National parks ordered to remove items promoting DEI from gift shops

by · The Seattle Times

The Trump administration has ordered the National Park Service to pull any merchandise related to diversity, equity and inclusion from its gift shops, intensifying the federal government’s crackdown on DEI and efforts to reshape how American history is told at national parks.

The Interior Department, which oversees the National Park Service, said in a memo last month that all national parks must review their retail items and remove by Dec. 19 any that promote DEI or gender expression. The memo did not provide any examples, leaving the order open to interpretation.

The memo, by Jessica Bowron, the National Park Service’s acting director, was obtained by the National Parks Conservation Association, an advocacy group, and reviewed by The New York Times.

The Interior Department said in a statement Friday that the review of retail items would “ensure our gift shops remain neutral spaces that serve all visitors” and “do not promote specific viewpoints.” The department did not respond to questions about what kinds of items it expected parks to remove or what merchandise parks had flagged as unacceptable, if any.

The Trump administration has used the National Park Service to promote its broader effort of telling a more positive version of American history and deemphasizing Black history, ordering the removal of anything that “inappropriately disparages Americans past or living,” including some materials related to slavery and Native Americans. The National Park Service will also cut Martin Luther King Jr.
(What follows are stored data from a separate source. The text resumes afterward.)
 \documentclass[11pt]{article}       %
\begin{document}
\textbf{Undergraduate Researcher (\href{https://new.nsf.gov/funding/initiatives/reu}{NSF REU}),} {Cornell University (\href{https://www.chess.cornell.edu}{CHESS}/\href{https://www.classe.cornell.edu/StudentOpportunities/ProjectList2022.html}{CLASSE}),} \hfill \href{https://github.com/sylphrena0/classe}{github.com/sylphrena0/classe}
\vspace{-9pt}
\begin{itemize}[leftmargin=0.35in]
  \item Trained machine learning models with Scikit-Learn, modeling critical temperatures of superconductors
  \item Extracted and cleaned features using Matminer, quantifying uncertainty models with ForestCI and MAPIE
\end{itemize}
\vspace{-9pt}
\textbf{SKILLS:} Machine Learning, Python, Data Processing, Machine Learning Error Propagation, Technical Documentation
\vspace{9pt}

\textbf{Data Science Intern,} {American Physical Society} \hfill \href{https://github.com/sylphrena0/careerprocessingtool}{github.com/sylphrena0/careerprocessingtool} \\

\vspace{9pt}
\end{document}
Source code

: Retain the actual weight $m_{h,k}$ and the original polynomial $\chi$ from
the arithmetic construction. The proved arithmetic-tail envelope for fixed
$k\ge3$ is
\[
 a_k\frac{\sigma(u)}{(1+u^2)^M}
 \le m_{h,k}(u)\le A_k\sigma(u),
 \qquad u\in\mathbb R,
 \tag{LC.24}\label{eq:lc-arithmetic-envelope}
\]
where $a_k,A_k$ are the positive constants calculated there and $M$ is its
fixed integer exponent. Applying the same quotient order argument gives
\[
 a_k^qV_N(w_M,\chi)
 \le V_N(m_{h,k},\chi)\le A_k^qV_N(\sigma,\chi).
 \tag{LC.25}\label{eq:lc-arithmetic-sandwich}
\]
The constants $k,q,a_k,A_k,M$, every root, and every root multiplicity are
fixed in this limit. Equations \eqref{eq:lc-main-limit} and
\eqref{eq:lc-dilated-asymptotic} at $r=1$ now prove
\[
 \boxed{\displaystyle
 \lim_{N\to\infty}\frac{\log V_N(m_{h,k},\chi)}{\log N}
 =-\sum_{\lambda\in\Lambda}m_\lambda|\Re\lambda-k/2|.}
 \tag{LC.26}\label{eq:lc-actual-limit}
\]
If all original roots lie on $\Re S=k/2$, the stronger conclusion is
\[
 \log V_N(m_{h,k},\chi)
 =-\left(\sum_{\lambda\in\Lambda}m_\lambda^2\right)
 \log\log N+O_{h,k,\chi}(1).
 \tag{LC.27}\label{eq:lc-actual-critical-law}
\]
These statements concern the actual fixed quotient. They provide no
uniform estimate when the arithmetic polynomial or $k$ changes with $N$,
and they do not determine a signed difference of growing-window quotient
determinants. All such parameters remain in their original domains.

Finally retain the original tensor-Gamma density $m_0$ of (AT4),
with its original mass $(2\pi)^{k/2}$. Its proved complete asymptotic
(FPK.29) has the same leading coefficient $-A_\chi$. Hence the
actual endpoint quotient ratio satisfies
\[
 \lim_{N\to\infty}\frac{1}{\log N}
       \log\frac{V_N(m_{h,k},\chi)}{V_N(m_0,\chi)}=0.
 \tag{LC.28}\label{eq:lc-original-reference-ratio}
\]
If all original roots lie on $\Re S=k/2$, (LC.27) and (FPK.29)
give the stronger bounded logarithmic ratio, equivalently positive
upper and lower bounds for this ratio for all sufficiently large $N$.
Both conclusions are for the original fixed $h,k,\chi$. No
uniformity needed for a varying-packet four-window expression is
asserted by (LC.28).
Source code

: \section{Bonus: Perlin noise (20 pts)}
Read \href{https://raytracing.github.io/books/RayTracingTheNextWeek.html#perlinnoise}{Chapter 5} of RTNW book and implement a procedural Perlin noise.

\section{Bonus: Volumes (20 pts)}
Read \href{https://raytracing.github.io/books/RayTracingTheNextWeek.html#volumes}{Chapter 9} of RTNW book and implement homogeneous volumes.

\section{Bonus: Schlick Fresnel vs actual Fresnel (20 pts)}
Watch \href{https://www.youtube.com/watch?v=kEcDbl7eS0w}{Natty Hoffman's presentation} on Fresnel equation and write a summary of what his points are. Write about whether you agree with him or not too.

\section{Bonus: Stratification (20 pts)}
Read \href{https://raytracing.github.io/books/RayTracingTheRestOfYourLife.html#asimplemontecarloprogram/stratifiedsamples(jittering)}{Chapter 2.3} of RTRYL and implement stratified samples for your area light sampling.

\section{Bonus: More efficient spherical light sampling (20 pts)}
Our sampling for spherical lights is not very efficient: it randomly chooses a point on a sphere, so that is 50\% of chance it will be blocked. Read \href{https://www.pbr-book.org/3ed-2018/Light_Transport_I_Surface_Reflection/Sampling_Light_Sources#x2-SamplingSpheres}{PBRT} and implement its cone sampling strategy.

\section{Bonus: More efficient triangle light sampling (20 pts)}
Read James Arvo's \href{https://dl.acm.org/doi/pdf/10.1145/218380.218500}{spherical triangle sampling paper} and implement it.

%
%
Day and Juneteenth, two holidays honoring Black history, from its list of free entrance days next year.

Alan Spears, senior director for cultural resources at the National Parks Conservation Association, called the order a “sham review of gift shop materials” and part of “the administration’s deeply troubling pattern of silencing science and hiding history in our parks.”

In a statement, Spears said that the association opposed the move because “we, like the majority of Americans, support telling the full American story at our parks.” He added, “That means acknowledging hard truths about slavery, climate change and other topics that challenge us as a nation.”

Spears said that the Interior Department had not provided any guidance on how to conduct the merchandise review.

President Donald Trump’s approach to public lands has also been a point of contention among some environmentalists, members of Congress and local businesses that offer guided tours of parks.

Starting Jan. 1, foreign tourists will have to pay a $100 surcharge to visit the country’s most popular national parks. That’s three to five times the typical entry fee for U.S. residents. On Wednesday, the Center for Biological Diversity filed a lawsuit challenging the National Park Service’s plan to emblazon Trump’s face on some annual passes to national parks.

Jill Savitt, the chief executive of the National Center for Civil and Human Rights in Atlanta, said the civil rights movement and the end of slavery were moments that “make America great” and were essential to telling the full truth of American history.

“When you ban certain kinds of concepts or ideas, you’re not allowing democracy to happen,” she said in an interview. “You’re not allowing that exchange that promotes conversation. You’re saying this is a one-sided conversation.”